*** Source material ***
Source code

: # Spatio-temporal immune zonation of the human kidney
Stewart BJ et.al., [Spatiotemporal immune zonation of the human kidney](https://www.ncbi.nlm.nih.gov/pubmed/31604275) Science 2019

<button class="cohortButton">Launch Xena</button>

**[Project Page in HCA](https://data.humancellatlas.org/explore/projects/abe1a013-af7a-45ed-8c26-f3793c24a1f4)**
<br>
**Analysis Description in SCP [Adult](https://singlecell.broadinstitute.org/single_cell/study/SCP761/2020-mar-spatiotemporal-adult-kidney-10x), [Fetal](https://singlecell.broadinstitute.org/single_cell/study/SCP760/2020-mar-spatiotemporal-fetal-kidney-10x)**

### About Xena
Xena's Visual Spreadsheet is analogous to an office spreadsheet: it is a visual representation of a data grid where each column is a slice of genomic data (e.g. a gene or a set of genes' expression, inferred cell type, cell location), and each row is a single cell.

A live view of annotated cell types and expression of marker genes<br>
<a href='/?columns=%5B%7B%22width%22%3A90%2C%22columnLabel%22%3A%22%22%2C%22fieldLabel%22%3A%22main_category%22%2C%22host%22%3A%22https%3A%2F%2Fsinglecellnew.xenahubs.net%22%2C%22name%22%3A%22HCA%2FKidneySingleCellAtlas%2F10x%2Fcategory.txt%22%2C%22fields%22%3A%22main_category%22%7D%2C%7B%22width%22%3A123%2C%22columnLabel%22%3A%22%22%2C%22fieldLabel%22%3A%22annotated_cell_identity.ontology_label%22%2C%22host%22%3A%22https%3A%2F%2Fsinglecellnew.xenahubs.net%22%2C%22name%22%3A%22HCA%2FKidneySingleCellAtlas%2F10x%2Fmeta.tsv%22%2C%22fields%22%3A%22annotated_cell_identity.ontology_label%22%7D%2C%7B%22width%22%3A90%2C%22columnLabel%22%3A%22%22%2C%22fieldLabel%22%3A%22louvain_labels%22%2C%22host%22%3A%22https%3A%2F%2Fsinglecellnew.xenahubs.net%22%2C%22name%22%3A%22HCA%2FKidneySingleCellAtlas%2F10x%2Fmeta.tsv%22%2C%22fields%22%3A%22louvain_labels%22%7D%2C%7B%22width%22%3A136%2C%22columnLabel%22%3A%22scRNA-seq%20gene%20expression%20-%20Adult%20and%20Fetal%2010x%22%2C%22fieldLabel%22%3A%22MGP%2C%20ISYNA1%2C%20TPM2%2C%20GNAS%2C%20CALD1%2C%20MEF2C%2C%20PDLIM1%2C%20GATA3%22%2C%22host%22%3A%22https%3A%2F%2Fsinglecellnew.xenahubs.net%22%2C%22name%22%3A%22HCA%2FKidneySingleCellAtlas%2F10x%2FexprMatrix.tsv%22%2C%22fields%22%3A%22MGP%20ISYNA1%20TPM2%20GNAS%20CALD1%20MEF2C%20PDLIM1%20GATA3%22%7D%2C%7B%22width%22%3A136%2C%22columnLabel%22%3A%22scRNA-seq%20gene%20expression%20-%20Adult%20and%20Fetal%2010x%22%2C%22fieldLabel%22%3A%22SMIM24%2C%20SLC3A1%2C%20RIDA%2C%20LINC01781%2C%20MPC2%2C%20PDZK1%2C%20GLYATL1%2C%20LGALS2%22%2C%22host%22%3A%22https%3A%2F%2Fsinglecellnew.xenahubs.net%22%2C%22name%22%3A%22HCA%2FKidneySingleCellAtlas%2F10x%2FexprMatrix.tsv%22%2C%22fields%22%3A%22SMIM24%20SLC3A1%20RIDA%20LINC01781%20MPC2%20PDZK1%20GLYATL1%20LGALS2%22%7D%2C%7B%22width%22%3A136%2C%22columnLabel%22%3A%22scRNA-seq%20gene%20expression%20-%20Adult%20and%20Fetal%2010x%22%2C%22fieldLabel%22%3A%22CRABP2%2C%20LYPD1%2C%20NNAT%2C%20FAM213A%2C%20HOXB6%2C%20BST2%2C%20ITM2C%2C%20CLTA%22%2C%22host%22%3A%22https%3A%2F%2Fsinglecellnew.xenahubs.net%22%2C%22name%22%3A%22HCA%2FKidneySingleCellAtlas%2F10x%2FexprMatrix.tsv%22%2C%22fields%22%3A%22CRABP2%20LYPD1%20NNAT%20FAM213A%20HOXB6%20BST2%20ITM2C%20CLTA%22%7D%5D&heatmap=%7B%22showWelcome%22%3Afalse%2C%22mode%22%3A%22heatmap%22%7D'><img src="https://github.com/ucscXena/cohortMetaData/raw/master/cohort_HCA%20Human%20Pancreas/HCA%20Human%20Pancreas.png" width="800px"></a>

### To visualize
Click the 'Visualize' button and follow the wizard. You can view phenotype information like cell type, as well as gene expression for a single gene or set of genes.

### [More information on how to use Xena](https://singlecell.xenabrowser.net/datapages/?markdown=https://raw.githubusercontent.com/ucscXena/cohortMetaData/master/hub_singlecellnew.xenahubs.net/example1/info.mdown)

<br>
*** End of Source material ***
*** Source material ***
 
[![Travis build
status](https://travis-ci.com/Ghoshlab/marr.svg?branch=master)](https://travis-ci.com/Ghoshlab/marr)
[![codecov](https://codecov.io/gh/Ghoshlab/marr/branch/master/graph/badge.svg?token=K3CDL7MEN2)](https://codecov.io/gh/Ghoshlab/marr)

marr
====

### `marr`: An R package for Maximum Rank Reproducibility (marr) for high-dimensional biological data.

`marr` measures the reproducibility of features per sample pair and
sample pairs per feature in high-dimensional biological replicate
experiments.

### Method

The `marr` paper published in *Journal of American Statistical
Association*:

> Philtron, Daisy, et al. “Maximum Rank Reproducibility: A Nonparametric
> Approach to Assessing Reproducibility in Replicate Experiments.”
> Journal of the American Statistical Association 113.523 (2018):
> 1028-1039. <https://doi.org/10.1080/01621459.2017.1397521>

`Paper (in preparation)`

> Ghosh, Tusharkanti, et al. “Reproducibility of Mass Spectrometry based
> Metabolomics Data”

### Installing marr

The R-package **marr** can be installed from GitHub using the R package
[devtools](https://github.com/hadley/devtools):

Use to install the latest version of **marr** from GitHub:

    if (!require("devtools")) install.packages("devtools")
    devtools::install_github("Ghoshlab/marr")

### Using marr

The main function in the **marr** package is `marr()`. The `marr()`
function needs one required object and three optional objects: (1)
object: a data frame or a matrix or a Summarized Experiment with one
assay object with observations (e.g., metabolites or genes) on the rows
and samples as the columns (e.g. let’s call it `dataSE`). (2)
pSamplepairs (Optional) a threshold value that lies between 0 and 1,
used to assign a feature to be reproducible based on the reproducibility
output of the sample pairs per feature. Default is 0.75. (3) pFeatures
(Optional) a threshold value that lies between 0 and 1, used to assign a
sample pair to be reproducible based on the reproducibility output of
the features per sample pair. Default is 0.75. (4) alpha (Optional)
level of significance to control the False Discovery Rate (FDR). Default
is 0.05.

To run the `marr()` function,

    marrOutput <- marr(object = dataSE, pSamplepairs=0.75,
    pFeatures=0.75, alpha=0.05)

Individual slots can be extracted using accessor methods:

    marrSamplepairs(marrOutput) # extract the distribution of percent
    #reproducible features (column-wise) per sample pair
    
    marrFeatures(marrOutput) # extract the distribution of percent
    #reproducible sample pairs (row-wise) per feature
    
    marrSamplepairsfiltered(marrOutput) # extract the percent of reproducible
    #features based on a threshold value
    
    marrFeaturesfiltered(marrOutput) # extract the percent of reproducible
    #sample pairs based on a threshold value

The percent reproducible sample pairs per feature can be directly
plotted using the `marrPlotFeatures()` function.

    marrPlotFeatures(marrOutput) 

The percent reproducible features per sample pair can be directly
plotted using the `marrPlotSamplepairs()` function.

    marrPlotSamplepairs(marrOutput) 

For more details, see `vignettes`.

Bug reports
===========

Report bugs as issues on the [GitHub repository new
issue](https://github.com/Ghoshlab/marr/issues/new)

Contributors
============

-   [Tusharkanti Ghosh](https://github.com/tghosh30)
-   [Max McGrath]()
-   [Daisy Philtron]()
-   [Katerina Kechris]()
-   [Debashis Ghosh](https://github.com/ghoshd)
*** End of Source material ***
## Goal of the exercise
Above are records; repeat only the lines starting at the line with "Reproducibility: A Nonparametric" and ending at the line with "the features per", exactly as they appear, both included.

## Written solution
> Philtron, Daisy, et al. “Maximum Rank Reproducibility: A Nonparametric
> Approach to Assessing Reproducibility in Replicate Experiments.”
> Journal of the American Statistical Association 113.523 (2018):
> 1028-1039. <https://doi.org/10.1080/01621459.2017.1397521>

`Paper (in preparation)`

> Ghosh, Tusharkanti, et al. “Reproducibility of Mass Spectrometry based
> Metabolomics Data”

### Installing marr

The R-package **marr** can be installed from GitHub using the R package
[devtools](https://github.com/hadley/devtools):

Use to install the latest version of **marr** from GitHub:

    if (!require("devtools")) install.packages("devtools")
    devtools::install_github("Ghoshlab/marr")

### Using marr

The main function in the **marr** package is `marr()`. The `marr()`
function needs one required object and three optional objects: (1)
object: a data frame or a matrix or a Summarized Experiment with one
assay object with observations (e.g., metabolites or genes) on the rows
and samples as the columns (e.g. let’s call it `dataSE`). (2)
pSamplepairs (Optional) a threshold value that lies between 0 and 1,
used to assign a feature to be reproducible based on the reproducibility
output of the sample pairs per feature. Default is 0.75. (3) pFeatures
(Optional) a threshold value that lies between 0 and 1, used to assign a
sample pair to be reproducible based on the reproducibility output of
the features per sample pair. Default is 0.75. (4) alpha (Optional)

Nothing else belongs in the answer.